_ASSIGNED TASK_: Would you return the entries below word for word?

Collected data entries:

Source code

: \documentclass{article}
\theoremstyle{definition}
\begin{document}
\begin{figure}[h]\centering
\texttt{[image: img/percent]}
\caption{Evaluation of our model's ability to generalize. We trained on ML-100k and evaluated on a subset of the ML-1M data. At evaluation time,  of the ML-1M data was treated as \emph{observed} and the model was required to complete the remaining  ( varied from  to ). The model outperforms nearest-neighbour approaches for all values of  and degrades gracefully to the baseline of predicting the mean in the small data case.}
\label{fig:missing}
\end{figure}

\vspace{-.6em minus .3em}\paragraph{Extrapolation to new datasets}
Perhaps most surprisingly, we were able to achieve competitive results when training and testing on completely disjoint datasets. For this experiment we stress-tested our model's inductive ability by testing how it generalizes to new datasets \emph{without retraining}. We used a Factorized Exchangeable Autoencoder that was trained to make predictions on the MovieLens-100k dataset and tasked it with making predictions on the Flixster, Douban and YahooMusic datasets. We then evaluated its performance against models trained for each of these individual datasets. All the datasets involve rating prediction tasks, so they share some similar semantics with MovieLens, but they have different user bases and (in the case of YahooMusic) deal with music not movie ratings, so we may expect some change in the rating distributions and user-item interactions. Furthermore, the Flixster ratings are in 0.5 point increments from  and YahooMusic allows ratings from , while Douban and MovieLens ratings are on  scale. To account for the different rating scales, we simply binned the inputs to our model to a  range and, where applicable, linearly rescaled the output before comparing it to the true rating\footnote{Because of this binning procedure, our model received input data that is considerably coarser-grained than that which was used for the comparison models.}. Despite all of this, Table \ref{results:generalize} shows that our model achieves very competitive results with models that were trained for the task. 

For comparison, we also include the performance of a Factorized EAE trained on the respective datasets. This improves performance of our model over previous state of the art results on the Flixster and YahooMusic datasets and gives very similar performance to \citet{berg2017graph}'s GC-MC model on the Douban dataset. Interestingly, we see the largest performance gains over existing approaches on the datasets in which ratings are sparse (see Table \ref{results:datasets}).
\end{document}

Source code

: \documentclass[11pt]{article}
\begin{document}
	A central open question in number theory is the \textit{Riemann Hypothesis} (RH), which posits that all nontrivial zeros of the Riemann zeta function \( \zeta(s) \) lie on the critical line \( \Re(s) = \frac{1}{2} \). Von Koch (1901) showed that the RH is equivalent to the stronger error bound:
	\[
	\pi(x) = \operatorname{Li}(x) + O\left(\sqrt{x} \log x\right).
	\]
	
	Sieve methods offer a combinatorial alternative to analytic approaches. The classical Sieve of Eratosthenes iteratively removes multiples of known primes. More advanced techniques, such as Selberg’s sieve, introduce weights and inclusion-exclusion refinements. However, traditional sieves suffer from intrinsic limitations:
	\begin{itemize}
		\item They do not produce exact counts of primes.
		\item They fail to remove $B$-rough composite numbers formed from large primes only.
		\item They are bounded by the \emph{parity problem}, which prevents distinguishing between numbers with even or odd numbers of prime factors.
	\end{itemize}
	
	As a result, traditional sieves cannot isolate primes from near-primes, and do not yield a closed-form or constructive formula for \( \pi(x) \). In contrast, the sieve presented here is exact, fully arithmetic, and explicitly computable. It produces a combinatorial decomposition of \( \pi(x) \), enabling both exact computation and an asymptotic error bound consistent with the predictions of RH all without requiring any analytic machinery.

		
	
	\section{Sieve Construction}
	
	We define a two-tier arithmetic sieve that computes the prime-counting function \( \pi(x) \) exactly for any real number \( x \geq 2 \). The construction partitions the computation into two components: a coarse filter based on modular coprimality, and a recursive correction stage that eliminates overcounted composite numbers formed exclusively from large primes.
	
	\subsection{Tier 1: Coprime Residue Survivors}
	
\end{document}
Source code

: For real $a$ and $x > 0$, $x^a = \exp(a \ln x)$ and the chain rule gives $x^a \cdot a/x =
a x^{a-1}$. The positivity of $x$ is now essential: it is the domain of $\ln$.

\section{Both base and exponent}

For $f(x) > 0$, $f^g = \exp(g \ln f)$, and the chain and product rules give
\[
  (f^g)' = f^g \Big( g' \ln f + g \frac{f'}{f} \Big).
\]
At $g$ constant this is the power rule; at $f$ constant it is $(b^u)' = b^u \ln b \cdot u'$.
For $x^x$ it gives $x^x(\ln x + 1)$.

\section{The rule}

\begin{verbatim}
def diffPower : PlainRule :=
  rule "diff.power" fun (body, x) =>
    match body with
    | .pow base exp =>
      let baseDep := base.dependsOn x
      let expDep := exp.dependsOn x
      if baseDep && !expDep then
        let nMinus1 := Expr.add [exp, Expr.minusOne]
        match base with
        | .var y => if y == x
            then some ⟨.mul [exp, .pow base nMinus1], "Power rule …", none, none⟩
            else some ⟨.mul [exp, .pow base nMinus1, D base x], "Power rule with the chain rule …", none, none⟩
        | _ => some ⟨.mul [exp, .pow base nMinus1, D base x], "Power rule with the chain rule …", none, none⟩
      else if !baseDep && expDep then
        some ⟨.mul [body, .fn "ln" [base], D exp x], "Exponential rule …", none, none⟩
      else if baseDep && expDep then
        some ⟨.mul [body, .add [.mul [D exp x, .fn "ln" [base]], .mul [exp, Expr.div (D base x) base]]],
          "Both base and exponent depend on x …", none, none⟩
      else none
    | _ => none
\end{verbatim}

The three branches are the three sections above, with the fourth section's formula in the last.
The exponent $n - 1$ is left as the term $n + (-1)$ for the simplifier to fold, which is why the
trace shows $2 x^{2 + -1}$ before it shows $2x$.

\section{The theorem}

_RESPONSE AREA_:
Source code

: \documentclass{article}
\theoremstyle{definition}
\begin{document}
\begin{figure}[h]\centering
\texttt{[image: img/percent]}
\caption{Evaluation of our model's ability to generalize. We trained on ML-100k and evaluated on a subset of the ML-1M data. At evaluation time,  of the ML-1M data was treated as \emph{observed} and the model was required to complete the remaining  ( varied from  to ). The model outperforms nearest-neighbour approaches for all values of  and degrades gracefully to the baseline of predicting the mean in the small data case.}
\label{fig:missing}
\end{figure}

\vspace{-.6em minus .3em}\paragraph{Extrapolation to new datasets}
Perhaps most surprisingly, we were able to achieve competitive results when training and testing on completely disjoint datasets. For this experiment we stress-tested our model's inductive ability by testing how it generalizes to new datasets \emph{without retraining}. We used a Factorized Exchangeable Autoencoder that was trained to make predictions on the MovieLens-100k dataset and tasked it with making predictions on the Flixster, Douban and YahooMusic datasets. We then evaluated its performance against models trained for each of these individual datasets. All the datasets involve rating prediction tasks, so they share some similar semantics with MovieLens, but they have different user bases and (in the case of YahooMusic) deal with music not movie ratings, so we may expect some change in the rating distributions and user-item interactions. Furthermore, the Flixster ratings are in 0.5 point increments from  and YahooMusic allows ratings from , while Douban and MovieLens ratings are on  scale. To account for the different rating scales, we simply binned the inputs to our model to a  range and, where applicable, linearly rescaled the output before comparing it to the true rating\footnote{Because of this binning procedure, our model received input data that is considerably coarser-grained than that which was used for the comparison models.}. Despite all of this, Table \ref{results:generalize} shows that our model achieves very competitive results with models that were trained for the task. 

For comparison, we also include the performance of a Factorized EAE trained on the respective datasets. This improves performance of our model over previous state of the art results on the Flixster and YahooMusic datasets and gives very similar performance to \citet{berg2017graph}'s GC-MC model on the Douban dataset. Interestingly, we see the largest performance gains over existing approaches on the datasets in which ratings are sparse (see Table \ref{results:datasets}).
\end{document}

Source code

: \documentclass[11pt]{article}
\begin{document}
	A central open question in number theory is the \textit{Riemann Hypothesis} (RH), which posits that all nontrivial zeros of the Riemann zeta function \( \zeta(s) \) lie on the critical line \( \Re(s) = \frac{1}{2} \). Von Koch (1901) showed that the RH is equivalent to the stronger error bound:
	\[
	\pi(x) = \operatorname{Li}(x) + O\left(\sqrt{x} \log x\right).
	\]
	
	Sieve methods offer a combinatorial alternative to analytic approaches. The classical Sieve of Eratosthenes iteratively removes multiples of known primes. More advanced techniques, such as Selberg’s sieve, introduce weights and inclusion-exclusion refinements. However, traditional sieves suffer from intrinsic limitations:
	\begin{itemize}
		\item They do not produce exact counts of primes.
		\item They fail to remove $B$-rough composite numbers formed from large primes only.
		\item They are bounded by the \emph{parity problem}, which prevents distinguishing between numbers with even or odd numbers of prime factors.
	\end{itemize}
	
	As a result, traditional sieves cannot isolate primes from near-primes, and do not yield a closed-form or constructive formula for \( \pi(x) \). In contrast, the sieve presented here is exact, fully arithmetic, and explicitly computable. It produces a combinatorial decomposition of \( \pi(x) \), enabling both exact computation and an asymptotic error bound consistent with the predictions of RH all without requiring any analytic machinery.

		
	
	\section{Sieve Construction}
	
	We define a two-tier arithmetic sieve that computes the prime-counting function \( \pi(x) \) exactly for any real number \( x \geq 2 \). The construction partitions the computation into two components: a coarse filter based on modular coprimality, and a recursive correction stage that eliminates overcounted composite numbers formed exclusively from large primes.
	
	\subsection{Tier 1: Coprime Residue Survivors}
	
\end{document}
Source code

: For real $a$ and $x > 0$, $x^a = \exp(a \ln x)$ and the chain rule gives $x^a \cdot a/x =
a x^{a-1}$. The positivity of $x$ is now essential: it is the domain of $\ln$.

\section{Both base and exponent}

For $f(x) > 0$, $f^g = \exp(g \ln f)$, and the chain and product rules give
\[
  (f^g)' = f^g \Big( g' \ln f + g \frac{f'}{f} \Big).
\]
At $g$ constant this is the power rule; at $f$ constant it is $(b^u)' = b^u \ln b \cdot u'$.
For $x^x$ it gives $x^x(\ln x + 1)$.

\section{The rule}

\begin{verbatim}
def diffPower : PlainRule :=
  rule "diff.power" fun (body, x) =>
    match body with
    | .pow base exp =>
      let baseDep := base.dependsOn x
      let expDep := exp.dependsOn x
      if baseDep && !expDep then
        let nMinus1 := Expr.add [exp, Expr.minusOne]
        match base with
        | .var y => if y == x
            then some ⟨.mul [exp, .pow base nMinus1], "Power rule …", none, none⟩
            else some ⟨.mul [exp, .pow base nMinus1, D base x], "Power rule with the chain rule …", none, none⟩
        | _ => some ⟨.mul [exp, .pow base nMinus1, D base x], "Power rule with the chain rule …", none, none⟩
      else if !baseDep && expDep then
        some ⟨.mul [body, .fn "ln" [base], D exp x], "Exponential rule …", none, none⟩
      else if baseDep && expDep then
        some ⟨.mul [body, .add [.mul [D exp x, .fn "ln" [base]], .mul [exp, Expr.div (D base x) base]]],
          "Both base and exponent depend on x …", none, none⟩
      else none
    | _ => none
\end{verbatim}

The three branches are the three sections above, with the fourth section's formula in the last.
The exponent $n - 1$ is left as the term $n + (-1)$ for the simplifier to fold, which is why the
trace shows $2 x^{2 + -1}$ before it shows $2x$.

\section{The theorem}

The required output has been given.